Зато Сабина не знала, чего она хочет. Она много чего могла делать хорошо, но не умела выбирать.
Поселиться вместе, этого она точно хотела.
Она говорила:
— Я хочу больше работать, но мне надо быть с тобой. Иначе ничего не получится. Иначе мне с этим не справиться, я просто жить не смогу.
Я предложил, очень твердо, что она должна измениться, настроиться на новую жизнь настолько, насколько сможет. Казалось, мы оба долго болели и теперь должны были найти в себе силы, чтобы справиться со своей инвалидностью.
Так что я не сразу проникся энтузиазмом от предложения Сабины, и она снова заплакала. В первый раз за много месяцев я почувствовал раздражение и еще — до сих пор помню — ощутил опасность.
Я сомневался до тех пор, пока Сабина не сдала кому-то свою комнату. Я помог ей снести вниз вещи и сложить их в нанятый грузовичок.
Чудесным осенним днем она перевезла в пустую квартиру на первом этаже, где я жил, целую кучу книг и одежды, колоссальный шкаф и огромное старое кресло.
Сабина держалась немного напряженно, а я испугался сильнее, чем ожидал. Все потому, что она отчего-то была не уверена в себе… Она захватила с собой бутылку шампанского — потому что, сказала она, сегодня торжественный день. Я кивнул, хотя не знал, нравится мне все это или нет. Так часто бывает, когда случается что-то важное.
Я заранее прибил полку для ее книг и прикрепил рейку между окнами, чтобы было где развесить барахло, которое она вечно скупала на рынках и в комиссионках. Сабина молча разбирала вещи. Их надо было сразу пристроить на место, и нельзя было ни присесть, ни поговорить, пока работа не будет закончена.
Мебель была без спросу внесена в мою комнату, и в ней сразу стало тесно.
Я все еще не знал, о чем говорить, и когда вещи заняли свои места. Сабина тоже молчала. Снаружи стемнело, было сыро и холодно, прекрасная осенняя погода, державшаяся несколько недель, исчезла, словно кончилась глава в книге. Наступила зима, и теперь мы жили вместе.
Было жутко забавно, что Сабине не надо будет больше торопиться домой.
Одежда, валявшаяся в моей комнате, была влажной; вдобавок там воняло грязными носками.
В тот вечер Сабина, собравшись готовить обед, надела мешковатые зеленые штаны и фиолетовую майку
Она и раньше часто готовила у меня дома, но теперь использовала собственные кастрюли и поварешки.

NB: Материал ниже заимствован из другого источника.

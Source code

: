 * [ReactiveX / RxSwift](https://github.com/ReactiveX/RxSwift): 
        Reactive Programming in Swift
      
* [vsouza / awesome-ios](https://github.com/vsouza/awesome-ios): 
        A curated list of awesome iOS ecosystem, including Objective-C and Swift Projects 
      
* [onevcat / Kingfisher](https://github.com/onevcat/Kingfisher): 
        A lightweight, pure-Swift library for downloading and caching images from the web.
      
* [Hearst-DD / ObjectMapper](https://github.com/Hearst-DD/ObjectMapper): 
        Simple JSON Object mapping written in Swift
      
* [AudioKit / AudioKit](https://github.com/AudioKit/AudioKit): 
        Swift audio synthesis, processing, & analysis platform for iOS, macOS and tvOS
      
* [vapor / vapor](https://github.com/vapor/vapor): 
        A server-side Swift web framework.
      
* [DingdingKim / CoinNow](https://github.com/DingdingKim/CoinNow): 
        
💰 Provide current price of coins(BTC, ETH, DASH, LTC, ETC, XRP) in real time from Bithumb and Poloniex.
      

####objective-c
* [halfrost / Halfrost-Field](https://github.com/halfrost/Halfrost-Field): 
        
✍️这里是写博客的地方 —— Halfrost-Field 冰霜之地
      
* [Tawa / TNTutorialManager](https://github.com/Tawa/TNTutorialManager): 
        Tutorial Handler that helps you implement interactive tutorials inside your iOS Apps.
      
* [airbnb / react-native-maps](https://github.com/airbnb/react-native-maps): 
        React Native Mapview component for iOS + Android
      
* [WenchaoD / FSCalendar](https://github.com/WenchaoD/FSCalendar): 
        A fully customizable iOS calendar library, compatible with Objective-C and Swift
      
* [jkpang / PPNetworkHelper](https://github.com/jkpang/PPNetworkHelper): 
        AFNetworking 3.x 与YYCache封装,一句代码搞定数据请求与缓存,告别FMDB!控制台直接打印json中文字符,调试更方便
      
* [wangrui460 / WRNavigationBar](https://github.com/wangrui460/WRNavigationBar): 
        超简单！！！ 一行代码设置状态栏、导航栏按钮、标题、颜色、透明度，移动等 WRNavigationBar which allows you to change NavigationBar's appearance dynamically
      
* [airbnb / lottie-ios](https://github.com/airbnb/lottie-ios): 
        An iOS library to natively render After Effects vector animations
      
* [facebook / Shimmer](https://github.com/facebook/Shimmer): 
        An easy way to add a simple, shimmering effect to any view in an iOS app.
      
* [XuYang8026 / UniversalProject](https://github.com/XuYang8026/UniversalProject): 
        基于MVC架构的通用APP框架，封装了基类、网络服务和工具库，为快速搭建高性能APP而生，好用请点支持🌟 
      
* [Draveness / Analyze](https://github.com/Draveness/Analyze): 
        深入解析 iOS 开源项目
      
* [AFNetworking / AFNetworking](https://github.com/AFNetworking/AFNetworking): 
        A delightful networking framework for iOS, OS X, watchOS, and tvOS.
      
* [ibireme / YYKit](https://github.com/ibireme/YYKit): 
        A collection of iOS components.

Сперва все пахло вкусно, но скоро что-то подгорело, и я не посмел сказать ни слова.
Она аккуратно разложила коричневую массу по тарелкам, купленным для меня мамой. Я не мог сдержать смеха: она — бледная, небрежно одетая, а рядом — это коричневое дерьмо, вонявшее горелым…
Сабина выглядела напряженной и серьезной. Она не видела в этом ничего смешного.

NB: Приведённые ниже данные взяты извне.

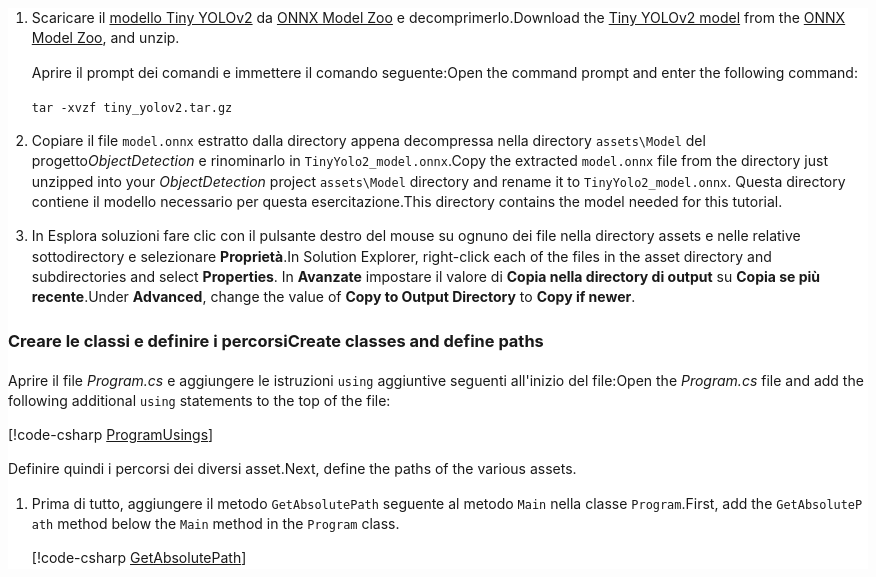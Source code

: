 1. <span data-ttu-id="01beb-192">Scaricare il [modello Tiny YOLOv2](https://onnxzoo.blob.core.windows.net/models/opset_8/tiny_yolov2/tiny_yolov2.tar.gz) da [ONNX Model Zoo](https://github.com/onnx/models/tree/master/vision/object_detection_segmentation/tiny_yolov2) e decomprimerlo.</span><span class="sxs-lookup"><span data-stu-id="01beb-192">Download the [Tiny YOLOv2 model](https://onnxzoo.blob.core.windows.net/models/opset_8/tiny_yolov2/tiny_yolov2.tar.gz) from the [ONNX Model Zoo](https://github.com/onnx/models/tree/master/vision/object_detection_segmentation/tiny_yolov2), and unzip.</span></span>

    <span data-ttu-id="01beb-193">Aprire il prompt dei comandi e immettere il comando seguente:</span><span class="sxs-lookup"><span data-stu-id="01beb-193">Open the command prompt and enter the following command:</span></span>

    ```shell
    tar -xvzf tiny_yolov2.tar.gz
    ```

1. <span data-ttu-id="01beb-194">Copiare il file `model.onnx` estratto dalla directory appena decompressa nella directory `assets\Model` del progetto*ObjectDetection* e rinominarlo in `TinyYolo2_model.onnx`.</span><span class="sxs-lookup"><span data-stu-id="01beb-194">Copy the extracted `model.onnx` file from the directory just unzipped into your *ObjectDetection* project `assets\Model` directory and rename it to `TinyYolo2_model.onnx`.</span></span> <span data-ttu-id="01beb-195">Questa directory contiene il modello necessario per questa esercitazione.</span><span class="sxs-lookup"><span data-stu-id="01beb-195">This directory contains the model needed for this tutorial.</span></span>

1. <span data-ttu-id="01beb-196">In Esplora soluzioni fare clic con il pulsante destro del mouse su ognuno dei file nella directory assets e nelle relative sottodirectory e selezionare **Proprietà**.</span><span class="sxs-lookup"><span data-stu-id="01beb-196">In Solution Explorer, right-click each of the files in the asset directory and subdirectories and select **Properties**.</span></span> <span data-ttu-id="01beb-197">In **Avanzate** impostare il valore di **Copia nella directory di output** su **Copia se più recente**.</span><span class="sxs-lookup"><span data-stu-id="01beb-197">Under **Advanced**, change the value of **Copy to Output Directory** to **Copy if newer**.</span></span>

### <a name="create-classes-and-define-paths"></a><span data-ttu-id="01beb-198">Creare le classi e definire i percorsi</span><span class="sxs-lookup"><span data-stu-id="01beb-198">Create classes and define paths</span></span>

<span data-ttu-id="01beb-199">Aprire il file *Program.cs* e aggiungere le istruzioni `using` aggiuntive seguenti all'inizio del file:</span><span class="sxs-lookup"><span data-stu-id="01beb-199">Open the *Program.cs* file and add the following additional `using` statements to the top of the file:</span></span>

[!code-csharp [ProgramUsings](~/machinelearning-samples/samples/csharp/getting-started/DeepLearning_ObjectDetection_Onnx/ObjectDetectionConsoleApp/Program.cs#L1-L7)]

<span data-ttu-id="01beb-200">Definire quindi i percorsi dei diversi asset.</span><span class="sxs-lookup"><span data-stu-id="01beb-200">Next, define the paths of the various assets.</span></span>

1. <span data-ttu-id="01beb-201">Prima di tutto, aggiungere il metodo `GetAbsolutePath` seguente al metodo `Main` nella classe `Program`.</span><span class="sxs-lookup"><span data-stu-id="01beb-201">First, add the `GetAbsolutePath` method below the `Main` method in the `Program` class.</span></span>

    [!code-csharp [GetAbsolutePath](~/machinelearning-samples/samples/csharp/getting-started/DeepLearning_ObjectDetection_Onnx/ObjectDetectionConsoleApp/Program.cs#L66-L74)]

— Пошли поедим где-нибудь, — предложил я.
И тут она заплакала. Не прошло и минуты, как мы поссорились.
Я хлопнул дверью и пошел под дождем к своему приятелю Виктору, с которым не виделся уже несколько месяцев.
Виктор принял меня с сочувствием. Его неприкрытая радость, хотя и порожденная ревностью, была мне в тот вечер приятна: вот она, настоящая мужская дружба.